It’s hardly essential, but this curious 1966 compilation has distinct attractions to fans of the featured artists. Elektra, the label that first issued it, was a folk powerhouse just feeling its way into the rock/electric music arena at the time, and owned scattered tracks from five acts, three of whom never even wound up on the label. So they simply put the fourteen cuts together on one slapdash album with no uniting theme except, perhaps, that it was all groovy, man.
With his colorless remake of Fats Domino’s “I’m In Love Again”, veteran folkie Tom Rush represents the old guard struggling to stay hep. Al Kooper also had just one cut, a jazzy and relatively restrained interpretation of Blind Willie Johnson’s “I Can’t Keep From Crying Sometimes” that I prefer to the version he later cut with the Blues Project — which, like most everything Kooper did back then except his work on Dylan sessions, tended toward the overblown and hysterical.
The Big Three here are the Lovin’ Spoonful, Eric Clapton & the Powerhouse, and the Paul Butterfield Blues Band. On their four tracks, the Spoonful is reaching for the “Good Time Music” (to quote one of the titles) sound they’d soon make famous, but they’re not quite there yet.
The three Clapton tracks are by a one-shot supergroup also featuring Stevie Winwood and Jack Bruce (and cut just months before Bruce and Clapton formed Cream with Ginger Baker). Like pretty much all of Clapton’s supergroups, this one made music that was overhyped and underachieving, though the tone he gets on this version of “Steppin’ Out” is unlike anything else available back then.

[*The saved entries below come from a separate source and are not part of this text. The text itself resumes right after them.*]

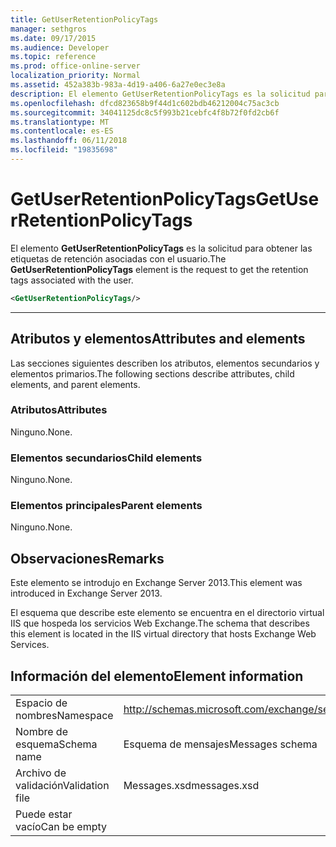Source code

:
 ```yaml
---
title: GetUserRetentionPolicyTags
manager: sethgros
ms.date: 09/17/2015
ms.audience: Developer
ms.topic: reference
ms.prod: office-online-server
localization_priority: Normal
ms.assetid: 452a383b-983a-4d19-a406-6a27e0ec3e8a
description: El elemento GetUserRetentionPolicyTags es la solicitud para obtener las etiquetas de retención asociadas con el usuario.
ms.openlocfilehash: dfcd823658b9f44d1c602bdb46212004c75ac3cb
ms.sourcegitcommit: 34041125dc8c5f993b21cebfc4f8b72f0fd2cb6f
ms.translationtype: MT
ms.contentlocale: es-ES
ms.lasthandoff: 06/11/2018
ms.locfileid: "19835698"
---
```

# <a name="getuserretentionpolicytags"></a><span data-ttu-id="b116f-103">GetUserRetentionPolicyTags</span><span class="sxs-lookup"><span data-stu-id="b116f-103">GetUserRetentionPolicyTags</span></span>

<span data-ttu-id="b116f-104">El elemento **GetUserRetentionPolicyTags** es la solicitud para obtener las etiquetas de retención asociadas con el usuario.</span><span class="sxs-lookup"><span data-stu-id="b116f-104">The **GetUserRetentionPolicyTags** element is the request to get the retention tags associated with the user.</span></span> 
  
```XML
<GetUserRetentionPolicyTags/>

```

 ****
## <a name="attributes-and-elements"></a><span data-ttu-id="b116f-105">Atributos y elementos</span><span class="sxs-lookup"><span data-stu-id="b116f-105">Attributes and elements</span></span>

<span data-ttu-id="b116f-106">Las secciones siguientes describen los atributos, elementos secundarios y elementos primarios.</span><span class="sxs-lookup"><span data-stu-id="b116f-106">The following sections describe attributes, child elements, and parent elements.</span></span>
  
### <a name="attributes"></a><span data-ttu-id="b116f-107">Atributos</span><span class="sxs-lookup"><span data-stu-id="b116f-107">Attributes</span></span>

<span data-ttu-id="b116f-108">Ninguno.</span><span class="sxs-lookup"><span data-stu-id="b116f-108">None.</span></span>
  
### <a name="child-elements"></a><span data-ttu-id="b116f-109">Elementos secundarios</span><span class="sxs-lookup"><span data-stu-id="b116f-109">Child elements</span></span>

<span data-ttu-id="b116f-110">Ninguno.</span><span class="sxs-lookup"><span data-stu-id="b116f-110">None.</span></span>
  
### <a name="parent-elements"></a><span data-ttu-id="b116f-111">Elementos principales</span><span class="sxs-lookup"><span data-stu-id="b116f-111">Parent elements</span></span>

<span data-ttu-id="b116f-112">Ninguno.</span><span class="sxs-lookup"><span data-stu-id="b116f-112">None.</span></span>
  
## <a name="remarks"></a><span data-ttu-id="b116f-113">Observaciones</span><span class="sxs-lookup"><span data-stu-id="b116f-113">Remarks</span></span>

<span data-ttu-id="b116f-114">Este elemento se introdujo en Exchange Server 2013.</span><span class="sxs-lookup"><span data-stu-id="b116f-114">This element was introduced in Exchange Server 2013.</span></span>
  
<span data-ttu-id="b116f-115">El esquema que describe este elemento se encuentra en el directorio virtual IIS que hospeda los servicios Web Exchange.</span><span class="sxs-lookup"><span data-stu-id="b116f-115">The schema that describes this element is located in the IIS virtual directory that hosts Exchange Web Services.</span></span>
  
## <a name="element-information"></a><span data-ttu-id="b116f-116">Información del elemento</span><span class="sxs-lookup"><span data-stu-id="b116f-116">Element information</span></span>

|||
|:-----|:-----|
|<span data-ttu-id="b116f-117">Espacio de nombres</span><span class="sxs-lookup"><span data-stu-id="b116f-117">Namespace</span></span>  <br/> |http://schemas.microsoft.com/exchange/services/2006/messages  <br/> |
|<span data-ttu-id="b116f-118">Nombre de esquema</span><span class="sxs-lookup"><span data-stu-id="b116f-118">Schema name</span></span>  <br/> |<span data-ttu-id="b116f-119">Esquema de mensajes</span><span class="sxs-lookup"><span data-stu-id="b116f-119">Messages schema</span></span>  <br/> |
|<span data-ttu-id="b116f-120">Archivo de validación</span><span class="sxs-lookup"><span data-stu-id="b116f-120">Validation file</span></span>  <br/> |<span data-ttu-id="b116f-121">Messages.xsd</span><span class="sxs-lookup"><span data-stu-id="b116f-121">messages.xsd</span></span>  <br/> |
|<span data-ttu-id="b116f-122">Puede estar vacío</span><span class="sxs-lookup"><span data-stu-id="b116f-122">Can be empty</span></span>  <br/> ||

Finally, the pioneering Butterfield Band contributes five tracks. All were recorded around the same time as Butterfield’s first attempt at a debut set, which was shelved until finally seeing the light of day on a 1995 CD. “Off The Wall” swings hard enough, but for me the effort that has always redeemed this album is the closing “One More Mile”, on which guitarist Mike Bloomfield lays out pretty much everything that was good about the whole blues-rock thang.
The guy’s all nervous energy, providing bristling, towering solos and manic fills and rhythm licks that drive the band the way he drove Dylan’s electric breakthroughs. Maybe it’s not for blues purists — that’s doubtless why it’s gotten so little attention over the years — but it’s definitely what was shakin’ at the time.